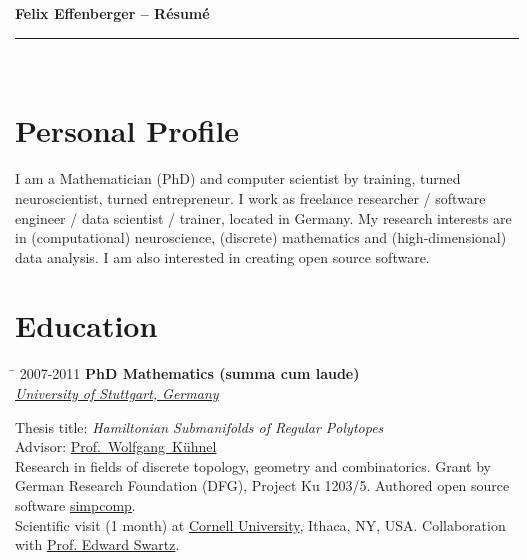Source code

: \documentclass[10pt]{article} %
\newlength{\marginwidth}
\newlength{\smallertextwidth}
\renewcommand{\title}[1]{
{\huge{\color{headercolor}\textbf{#1}}}\\
\rule{\textwidth}{0.5mm}\\
}
\newcommand{\education}[4]{
\begin{tabbing}%
\hspace{\marginwidth}\=\kill%
{#1} \> \textbf{#2}\\
\>\+ \textit{#3}\\[5pt]
\begin{minipage}{\smallertextwidth}
\vspace{2mm}
#4
\end{minipage}
\end{tabbing}
\vspace{2mm}
}
\begin{document}

\title{Felix Effenberger -- Résumé}




\section{Personal Profile}
%
I am a Mathematician (PhD) and computer scientist by training, turned neuroscientist, turned entrepreneur. 
I work as freelance researcher / software engineer / data scientist / trainer, located in Germany.
My research interests are in (computational) neuroscience, (discrete) mathematics and (high-dimensional) data analysis.
I am also interested in creating open source software.


\section{Education}
%
\education
{2007-2011}
{PhD Mathematics \textmd{(summa cum laude)}}
{\href{https://uni-stuttgart.de}{University of Stuttgart, Germany}}
{
Thesis title: \textit{Hamiltonian Submanifolds of Regular Polytopes}\\
Advisor: \href{http://www.igt.uni-stuttgart.de/LstDiffgeo/Kuehnel/}{Prof.~Wolfgang~Kühnel}\\[5pt]
%
Research in fields of discrete topology, geometry and combinatorics.
Grant by German Research Foundation (DFG), Project Ku 1203/5.
Authored open source software \href{https://github.com/simpcomp-team/simpcomp}{simpcomp}.\\
Scientific visit (1 month) at \href{https://www.cornell.edu}{Cornell University}, Ithaca, NY, USA.
Collaboration with \href{http://pi.math.cornell.edu/~ebs/}{Prof. Edward Swartz}.
}
\end{document}
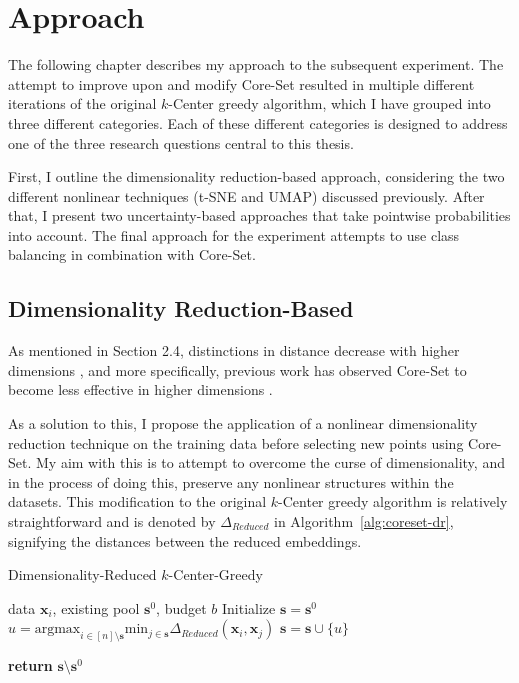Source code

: \documentclass[english,bachelor,ul]{webisthesis} %
\begin{document}
\chapter{Approach}

The following chapter describes my approach to the subsequent experiment. The attempt to improve upon and modify Core-Set resulted in multiple different iterations of the original $k$-Center greedy algorithm, which I have grouped into three different categories. Each of these different categories is designed to address one of the three research questions central to this thesis. 

First, I outline the dimensionality reduction-based approach, considering the two different nonlinear techniques (t-SNE and UMAP) discussed previously. After that, I present two uncertainty-based approaches that take pointwise probabilities into account. The final approach for the experiment attempts to use class balancing in combination with Core-Set.

\section{Dimensionality Reduction-Based}

As mentioned in Section 2.4, distinctions in distance decrease with higher dimensions \citep{DBLP:conf/icdt/BeyerGRS99}, and more specifically, previous work has observed Core-Set to become less effective in higher dimensions \citep{DBLP:conf/iccv/SinhaED19}.

As a solution to this, I propose the application of a nonlinear dimensionality reduction technique on the training data before selecting new points using Core-Set. My aim with this is to attempt to overcome the curse of dimensionality, and in the process of doing this, preserve any nonlinear structures within the datasets. This modification to the original $k$-Center greedy algorithm is relatively straightforward and is denoted by $ \Delta_{Reduced} $ in Algorithm~\ref{alg:coreset-dr}, signifying the distances between the reduced embeddings.

\begin{algorithm}[htpb]
\caption{Dimensionality-Reduced $k$-Center-Greedy}%
\label{alg:coreset-dr}
\begin{algorithmic}


\Require data $ \mathbf{x}_i $, existing pool $ \mathbf{s}^0 $, budget $ b $
\State Initialize $ \mathbf{s} = \mathbf{s}^0 $
\Repeat
\State $ u = \text{argmax}_{i \in [n] \setminus \mathbf{s}} \text{min}_{j \in \mathbf{s}} \Delta_{Reduced}(\mathbf{x}_i, \mathbf{x}_j) $
\State $ \mathbf{s} = \mathbf{s} \cup \{u\} $

\State \textbf{return} $\mathbf{s} \setminus \mathbf{s}^0 $
\end{algorithmic}
\end{algorithm}
\end{document}
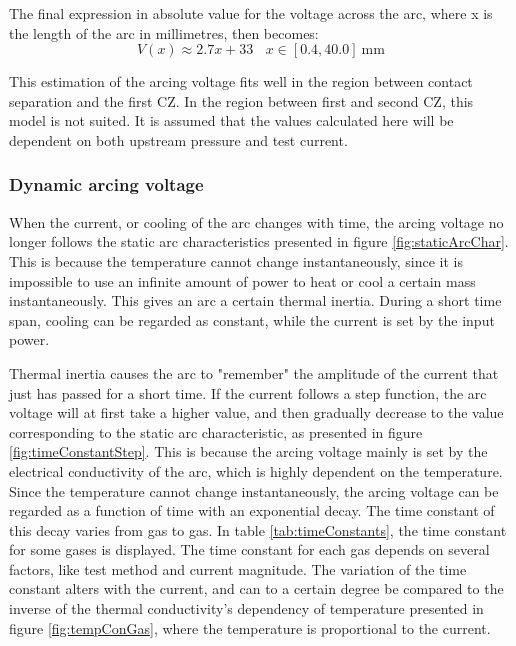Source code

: \documentclass[10pt,b5paper,twoside]{article}
\begin{document}
The final expression in absolute value for the voltage across the arc, where x is the length of the arc in millimetres, then becomes:
\begin{equation}
V(x) \approx 2.7x+33 \ \ \ \ x \in [0.4, 40.0] \ \mathrm{mm}
\end{equation}

This estimation of the arcing voltage fits well in the region between contact separation and the first CZ. In the region between first and second CZ, this model is not suited. It is assumed that the values calculated here will be dependent on both upstream pressure and test current.


\subsubsection{Dynamic arcing voltage} \label{sec:dynARC}
When the current, or cooling of the arc changes with time, the arcing voltage no longer follows the static arc characteristics presented in figure \ref{fig:staticArcChar}. This is because the temperature cannot change instantaneously, since it is impossible to use an infinite amount of power to heat or cool a certain mass instantaneously. This gives an arc a certain thermal inertia. During a short time span, cooling can be regarded as constant, while the current is set by the input power.

Thermal inertia causes the arc to "remember" the amplitude of the current that just has passed for a short time. If the current follows a step function, the arc voltage will at first take a higher value, and then gradually decrease to the value corresponding to the static arc characteristic, as presented in figure \ref{fig:timeConstantStep}. This is because the arcing voltage mainly is set by the electrical conductivity of the arc, which is highly dependent on the temperature. Since the temperature cannot change instantaneously, the arcing voltage can be regarded as a function of time with an exponential decay. The time constant of this decay varies from gas to gas. In table \ref{tab:timeConstants}, the time constant for some gases is displayed. The time constant for each gas depends on several factors, like test method and current magnitude. The variation of the time constant alters with the current, and can to a certain degree be compared to the inverse of the thermal conductivity's dependency of temperature presented in figure \ref{fig:tempConGas}, where the temperature is proportional to the current. 
\end{document}
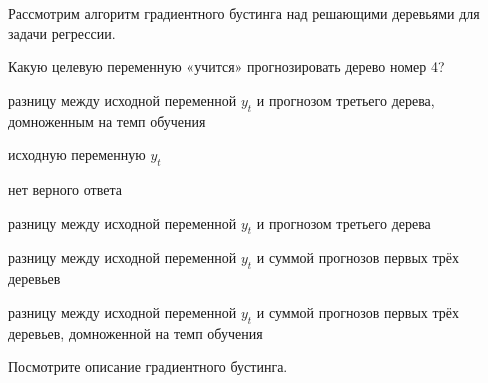 
\begin{question}
Рассмотрим алгоритм градиентного бустинга над решающими деревьями для задачи регрессии.

Какую целевую переменную «учится» прогнозировать дерево номер 4?
\begin{answerlist}
  \item разницу между исходной переменной \(y_t\) и прогнозом третьего дерева, домноженным на темп обучения
  \item исходную переменную \(y_t\)
  \item нет верного ответа
  \item разницу между исходной переменной \(y_t\) и прогнозом третьего дерева
  \item разницу между исходной переменной \(y_t\) и суммой прогнозов первых трёх деревьев
  \item разницу между исходной переменной \(y_t\) и суммой прогнозов первых трёх деревьев, домноженной на темп обучения
\end{answerlist}
\end{question}

\begin{solution}
Посмотрите описание градиентного бустинга.
\end{solution}

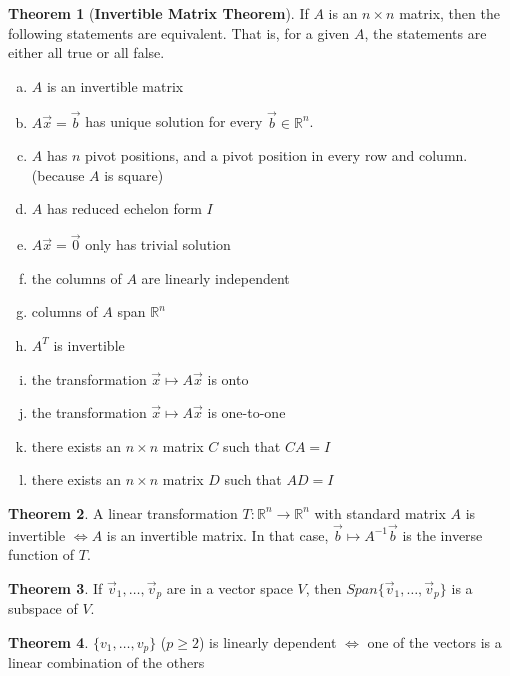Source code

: \documentclass[a4paper,12pt]{article}
\theoremstyle{definition}
\newtheorem{theorem}{Theorem}
\theoremstyle{definition}
\newcommand{\mateq}[3]{#1#2 = #3}
\newcommand{\mateqaxb}{\mateq{A}{\vec{x}}{\vec{b}}}
\newcommand{\mateqaxo}{\mateq{A}{\vec{x}}{\vec{0}}}
\newcommand{\finitevecs}[2]{#1_1,\ldots,#1_#2}
\newcommand{\finitevecsset}[2]{\{\finitevecs{#1}{#2}\}}
\begin{document}
	\begin{theorem}[\textbf{Invertible Matrix Theorem}]
		\label{thm:imt-thm}
		If $A$ is an $n \times n$ matrix, then the following statements are equivalent. That
		is, for a given $A$, the statements are either all true or all false.
		
		\begin{enumerate}[a.]
			\item $A$ is an invertible matrix
			\item $\mateqaxb$ has unique solution for every $\vec{b} \in \mathbb{R}^n$.
			\item $A$ has $n$ pivot positions, and a pivot position in every row and column. (because $A$ is square)
			\item $A$ has reduced echelon form $I$
			\item $\mateqaxo$ only has trivial solution
			\item the columns of $A$ are linearly independent
			\item columns of $A$ span $\mathbb{R}^n$
			\item $A^T$ is invertible
			\item the transformation $\vec{x} \mapsto A\vec{x}$ is onto
			\item the transformation $\vec{x} \mapsto A\vec{x}$ is one-to-one
			\item there exists an $n \times n$ matrix $C$ such that $\mateq{C}{A}{I}$
			\item there exists an $n \times n$ matrix $D$ such that $\mateq{A}{D}{I}$
		\end{enumerate}
	\end{theorem}
	
	\begin{theorem}
		\label{thm:invertible-trans-thm}
		A linear transformation $T: \mathbb{R}^n \rightarrow \mathbb{R}^n$ with standard matrix $A$ is invertible $\Leftrightarrow A$ is an invertible matrix. In that case, $\vec{b} \mapsto A^{-1}\vec{b}$ is the inverse function of $T$.
	\end{theorem}
	
	\begin{theorem}
		\label{thm:span-subspace-thm}
		If $\finitevecs{\vec{v}}{p}$ are in a vector space $V$, then $Span\finitevecsset{\vec{v}}{p}$ is a subspace of $V$.
	\end{theorem}
	
	\begin{theorem}
		\label{thm:lin-dep-vec-set-thm}
		$\finitevecsset{v}{p}$ ($p \geq 2$) is linearly dependent $\Leftrightarrow$ one of the vectors is a linear combination of the others
	\end{theorem}
	
\end{document}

• • • • •

■ **Task brief**
Pick every line from the listing holding the string "coreset", and copy it.

■ **Result**
As a solution to this, I propose the application of a nonlinear dimensionality reduction technique on the training data before selecting new points using Core-Set. My aim with this is to attempt to overcome the curse of dimensionality, and in the process of doing this, preserve any nonlinear structures within the datasets. This modification to the original $k$-Center greedy algorithm is relatively straightforward and is denoted by $ \Delta_{Reduced} $ in Algorithm~\ref{alg:coreset-dr}, signifying the distances between the reduced embeddings.
\label{alg:coreset-dr}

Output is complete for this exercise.